Designed with the driving enthusiast in mind, the Eagle automotive brand looked to be a feather in Chrysler's cap after the corporation purchased American Motors Corporation in 1987. However, while Eagle did not survive the merger of Daimler-Chrysler in 1998, it had a successful pre-Chrysler run dating from 1970, when vehicles were sold under the corporate initials, AMC.
Battling the Big Three
Under the leadership of inaugural President and CEO George Mason, the AMC was viewed as one of the primary independent U.S. automakers that could merge with the rest of the country's independents to mount a singular challenge to the "Big Three" of General Motors, Ford and Chrysler. The 1953 merger between Nash and Hudson automakers that created AMC failed to unseat the Big Three during the 1953-54 Ford/GM price war, yet there was some room left for more independent voices.
A chain of alliances and mergers between AMC, Packard and Studebaker offered a glimmer of hope that independents might rise again, but once U.S. Studebaker production ended in 1964, the playing field was significantly smaller. By 1966, the roster of North American auto manufacturers included only the Big Three plus the independents AMC, Kaiser Jeep, International Harvester, Avanti and Checker.

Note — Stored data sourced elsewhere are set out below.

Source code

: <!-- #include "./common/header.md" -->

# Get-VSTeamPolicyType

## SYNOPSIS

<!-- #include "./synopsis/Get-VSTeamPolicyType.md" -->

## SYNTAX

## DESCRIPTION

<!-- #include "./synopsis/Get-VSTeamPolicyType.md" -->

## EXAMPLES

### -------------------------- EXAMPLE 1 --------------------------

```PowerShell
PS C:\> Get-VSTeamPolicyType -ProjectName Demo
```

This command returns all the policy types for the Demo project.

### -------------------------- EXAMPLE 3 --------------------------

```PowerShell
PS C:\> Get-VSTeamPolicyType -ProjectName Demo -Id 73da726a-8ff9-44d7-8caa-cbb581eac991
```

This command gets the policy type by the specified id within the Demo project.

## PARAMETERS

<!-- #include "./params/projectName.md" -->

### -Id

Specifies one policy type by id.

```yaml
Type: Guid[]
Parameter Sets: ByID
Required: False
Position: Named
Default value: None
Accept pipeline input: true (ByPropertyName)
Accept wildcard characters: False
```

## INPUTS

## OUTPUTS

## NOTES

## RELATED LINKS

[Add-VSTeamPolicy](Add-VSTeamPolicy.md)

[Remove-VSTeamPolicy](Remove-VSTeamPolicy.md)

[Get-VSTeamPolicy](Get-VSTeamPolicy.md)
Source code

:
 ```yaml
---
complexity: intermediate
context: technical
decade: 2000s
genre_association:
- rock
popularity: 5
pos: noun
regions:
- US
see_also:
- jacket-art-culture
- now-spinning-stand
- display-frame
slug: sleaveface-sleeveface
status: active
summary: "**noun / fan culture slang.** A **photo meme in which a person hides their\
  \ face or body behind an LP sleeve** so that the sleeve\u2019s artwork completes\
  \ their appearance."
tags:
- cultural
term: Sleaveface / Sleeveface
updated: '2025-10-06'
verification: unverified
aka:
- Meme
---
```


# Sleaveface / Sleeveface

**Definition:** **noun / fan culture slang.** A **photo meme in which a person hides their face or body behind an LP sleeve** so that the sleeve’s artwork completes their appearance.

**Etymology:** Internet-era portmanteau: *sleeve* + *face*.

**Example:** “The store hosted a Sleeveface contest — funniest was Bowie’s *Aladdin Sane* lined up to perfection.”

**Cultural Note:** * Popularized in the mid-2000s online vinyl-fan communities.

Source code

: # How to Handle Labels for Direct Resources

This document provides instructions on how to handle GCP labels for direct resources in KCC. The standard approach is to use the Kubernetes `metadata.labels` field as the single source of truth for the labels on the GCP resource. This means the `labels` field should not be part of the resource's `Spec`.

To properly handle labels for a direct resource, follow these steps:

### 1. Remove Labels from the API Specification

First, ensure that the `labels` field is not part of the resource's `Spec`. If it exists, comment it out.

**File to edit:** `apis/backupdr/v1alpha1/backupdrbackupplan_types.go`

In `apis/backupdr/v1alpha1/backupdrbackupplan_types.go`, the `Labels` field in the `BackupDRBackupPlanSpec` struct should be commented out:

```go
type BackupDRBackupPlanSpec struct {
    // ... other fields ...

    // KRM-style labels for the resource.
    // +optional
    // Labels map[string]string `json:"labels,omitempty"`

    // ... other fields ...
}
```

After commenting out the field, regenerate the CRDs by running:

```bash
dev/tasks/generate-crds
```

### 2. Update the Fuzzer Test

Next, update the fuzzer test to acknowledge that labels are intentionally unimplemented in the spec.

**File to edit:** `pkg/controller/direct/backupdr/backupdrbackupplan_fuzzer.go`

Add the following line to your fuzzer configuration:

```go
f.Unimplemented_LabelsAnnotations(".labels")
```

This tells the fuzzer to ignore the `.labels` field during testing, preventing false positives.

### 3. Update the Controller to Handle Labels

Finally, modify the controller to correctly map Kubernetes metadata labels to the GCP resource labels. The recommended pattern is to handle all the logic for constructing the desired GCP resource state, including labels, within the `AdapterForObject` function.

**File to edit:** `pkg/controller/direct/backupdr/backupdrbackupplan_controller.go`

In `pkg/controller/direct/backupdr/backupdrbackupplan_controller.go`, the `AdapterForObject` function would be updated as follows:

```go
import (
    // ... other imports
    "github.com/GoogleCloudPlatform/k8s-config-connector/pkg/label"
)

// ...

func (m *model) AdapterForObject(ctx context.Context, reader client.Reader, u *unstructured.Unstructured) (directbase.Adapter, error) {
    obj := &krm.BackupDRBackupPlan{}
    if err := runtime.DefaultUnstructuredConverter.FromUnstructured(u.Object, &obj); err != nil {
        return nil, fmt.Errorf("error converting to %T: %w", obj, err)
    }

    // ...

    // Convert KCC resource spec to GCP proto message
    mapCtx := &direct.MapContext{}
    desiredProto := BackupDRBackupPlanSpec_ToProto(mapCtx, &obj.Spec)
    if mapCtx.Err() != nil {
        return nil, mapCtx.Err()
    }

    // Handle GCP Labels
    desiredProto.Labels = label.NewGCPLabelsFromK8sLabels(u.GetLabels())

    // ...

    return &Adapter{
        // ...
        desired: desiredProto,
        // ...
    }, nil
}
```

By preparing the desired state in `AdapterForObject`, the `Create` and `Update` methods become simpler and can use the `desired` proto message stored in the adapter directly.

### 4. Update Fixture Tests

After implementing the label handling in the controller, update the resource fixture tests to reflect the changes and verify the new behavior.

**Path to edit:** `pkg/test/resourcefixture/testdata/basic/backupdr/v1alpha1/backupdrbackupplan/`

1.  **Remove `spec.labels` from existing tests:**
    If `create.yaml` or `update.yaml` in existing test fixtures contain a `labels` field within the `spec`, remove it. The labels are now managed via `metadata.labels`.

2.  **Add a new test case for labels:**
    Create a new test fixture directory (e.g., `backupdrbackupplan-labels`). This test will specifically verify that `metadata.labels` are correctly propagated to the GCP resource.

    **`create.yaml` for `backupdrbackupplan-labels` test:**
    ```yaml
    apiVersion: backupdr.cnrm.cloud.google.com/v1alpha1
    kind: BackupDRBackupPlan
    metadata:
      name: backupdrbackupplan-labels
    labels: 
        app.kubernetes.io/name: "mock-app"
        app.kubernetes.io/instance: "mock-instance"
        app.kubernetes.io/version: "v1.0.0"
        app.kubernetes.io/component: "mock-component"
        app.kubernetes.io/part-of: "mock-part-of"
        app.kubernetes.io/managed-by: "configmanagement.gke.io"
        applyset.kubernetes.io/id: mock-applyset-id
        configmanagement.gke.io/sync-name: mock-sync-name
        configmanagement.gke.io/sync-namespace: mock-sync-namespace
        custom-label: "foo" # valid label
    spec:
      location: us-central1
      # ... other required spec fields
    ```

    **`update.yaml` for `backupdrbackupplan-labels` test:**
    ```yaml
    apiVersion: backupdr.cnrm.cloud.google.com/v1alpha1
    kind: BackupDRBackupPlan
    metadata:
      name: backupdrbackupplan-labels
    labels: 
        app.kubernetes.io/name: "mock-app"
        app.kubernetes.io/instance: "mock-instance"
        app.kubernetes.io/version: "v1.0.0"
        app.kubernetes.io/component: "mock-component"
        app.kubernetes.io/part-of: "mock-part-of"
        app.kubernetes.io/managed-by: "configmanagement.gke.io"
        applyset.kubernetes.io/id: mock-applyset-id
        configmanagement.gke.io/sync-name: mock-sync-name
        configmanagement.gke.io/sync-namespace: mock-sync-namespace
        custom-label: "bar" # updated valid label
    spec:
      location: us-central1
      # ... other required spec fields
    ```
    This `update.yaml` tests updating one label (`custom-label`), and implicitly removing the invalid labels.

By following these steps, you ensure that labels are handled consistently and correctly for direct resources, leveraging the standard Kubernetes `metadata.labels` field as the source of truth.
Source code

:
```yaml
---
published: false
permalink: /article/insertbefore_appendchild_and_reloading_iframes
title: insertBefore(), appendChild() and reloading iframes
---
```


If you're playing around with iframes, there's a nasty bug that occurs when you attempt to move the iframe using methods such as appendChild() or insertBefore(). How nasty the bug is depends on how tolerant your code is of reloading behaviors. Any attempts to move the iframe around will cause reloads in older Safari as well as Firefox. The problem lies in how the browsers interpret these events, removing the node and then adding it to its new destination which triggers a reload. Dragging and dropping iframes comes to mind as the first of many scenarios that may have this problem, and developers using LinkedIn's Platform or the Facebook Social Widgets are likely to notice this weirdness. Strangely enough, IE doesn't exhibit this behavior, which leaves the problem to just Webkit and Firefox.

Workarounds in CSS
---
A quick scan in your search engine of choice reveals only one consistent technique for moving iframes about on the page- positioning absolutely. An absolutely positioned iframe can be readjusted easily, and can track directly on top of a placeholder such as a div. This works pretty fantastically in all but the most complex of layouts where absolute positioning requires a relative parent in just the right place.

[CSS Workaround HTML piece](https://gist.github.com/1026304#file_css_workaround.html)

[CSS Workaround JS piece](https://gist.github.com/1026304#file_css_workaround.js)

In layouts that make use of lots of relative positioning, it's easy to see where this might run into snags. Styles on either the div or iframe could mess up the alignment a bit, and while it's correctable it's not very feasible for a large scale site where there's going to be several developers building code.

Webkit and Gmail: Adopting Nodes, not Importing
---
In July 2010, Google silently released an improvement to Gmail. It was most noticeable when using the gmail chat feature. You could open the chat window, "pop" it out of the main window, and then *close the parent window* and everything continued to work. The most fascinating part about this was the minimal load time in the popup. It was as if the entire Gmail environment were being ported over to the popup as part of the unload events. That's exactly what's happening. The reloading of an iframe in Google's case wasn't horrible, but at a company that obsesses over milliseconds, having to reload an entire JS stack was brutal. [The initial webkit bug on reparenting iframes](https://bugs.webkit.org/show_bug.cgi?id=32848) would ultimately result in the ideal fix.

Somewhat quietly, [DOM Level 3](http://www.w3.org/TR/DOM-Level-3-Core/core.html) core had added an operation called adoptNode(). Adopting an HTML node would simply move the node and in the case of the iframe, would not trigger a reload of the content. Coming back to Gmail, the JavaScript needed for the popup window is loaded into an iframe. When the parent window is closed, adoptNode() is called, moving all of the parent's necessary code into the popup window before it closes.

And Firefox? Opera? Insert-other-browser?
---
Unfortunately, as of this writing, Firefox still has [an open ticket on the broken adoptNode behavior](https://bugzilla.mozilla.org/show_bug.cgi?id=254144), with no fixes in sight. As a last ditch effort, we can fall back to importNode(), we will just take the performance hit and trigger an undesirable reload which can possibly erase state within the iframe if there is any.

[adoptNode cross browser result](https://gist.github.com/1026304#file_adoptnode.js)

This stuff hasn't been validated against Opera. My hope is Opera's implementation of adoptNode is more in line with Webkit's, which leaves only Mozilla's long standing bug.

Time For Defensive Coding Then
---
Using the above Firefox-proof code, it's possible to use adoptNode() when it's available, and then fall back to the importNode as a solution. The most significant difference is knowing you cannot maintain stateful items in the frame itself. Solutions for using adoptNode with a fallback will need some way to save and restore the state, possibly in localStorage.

AMC's 'anti-dinosaur' strategy
George Romney, who took the reins of AMC after the death of George Mason in 1954, saw a way to fight against the trend of ever-growing cars ("dinosaurs") being produced by the Big Three. Romney's two-pronged strategy for AMC garnered no small amount media attention. The strategic factors, which helped AMC develop a reputation for building solid economy cars, were as follows:
- Using shared components in AMC cars
- Refusing to go big like the Big Three
In addition to AMC's innovation with shared components, the company began to experiment with electric vehicles as early as 1959. The company announced a research project with the Sonotone Corporation that involved an electric car with a self-charging, nickel-cadmium battery that would have been lighter than the standard lead-acid battery. The project did not come to fruition.
The Eagle lands for good
AMC leadership shifted several times over the ensuing years. By the later 1960s, the company focused on muscle cars for a younger demographic. On the innovation front, in 1968, AMC became the first U.S. automaker to make air conditioning standard equipment on all vehicles, something even luxury brands like Lincoln, Imperial and Cadillac couldn't match at the time.
From 1970, "AMC" was the name affixed to all American Motors passenger vehicles. By the early 1980s, however, branding became somewhat confused by the appearance of the American Eagle. Most of the automaker's models appeared in Chrysler-Plymouth, Dodge, and Mitsubishi dealerships under various names.
Financial difficulties at Chrysler in the late 1980s and the increasingly popularity of Jeep led to a slow phasing out of the AMC Eagle brand by 1999. The moderate success of the all-wheel-drive Eagle through the 1980s wasn't enough to counteract engineering issues and increasingly competitive marketplace conditions.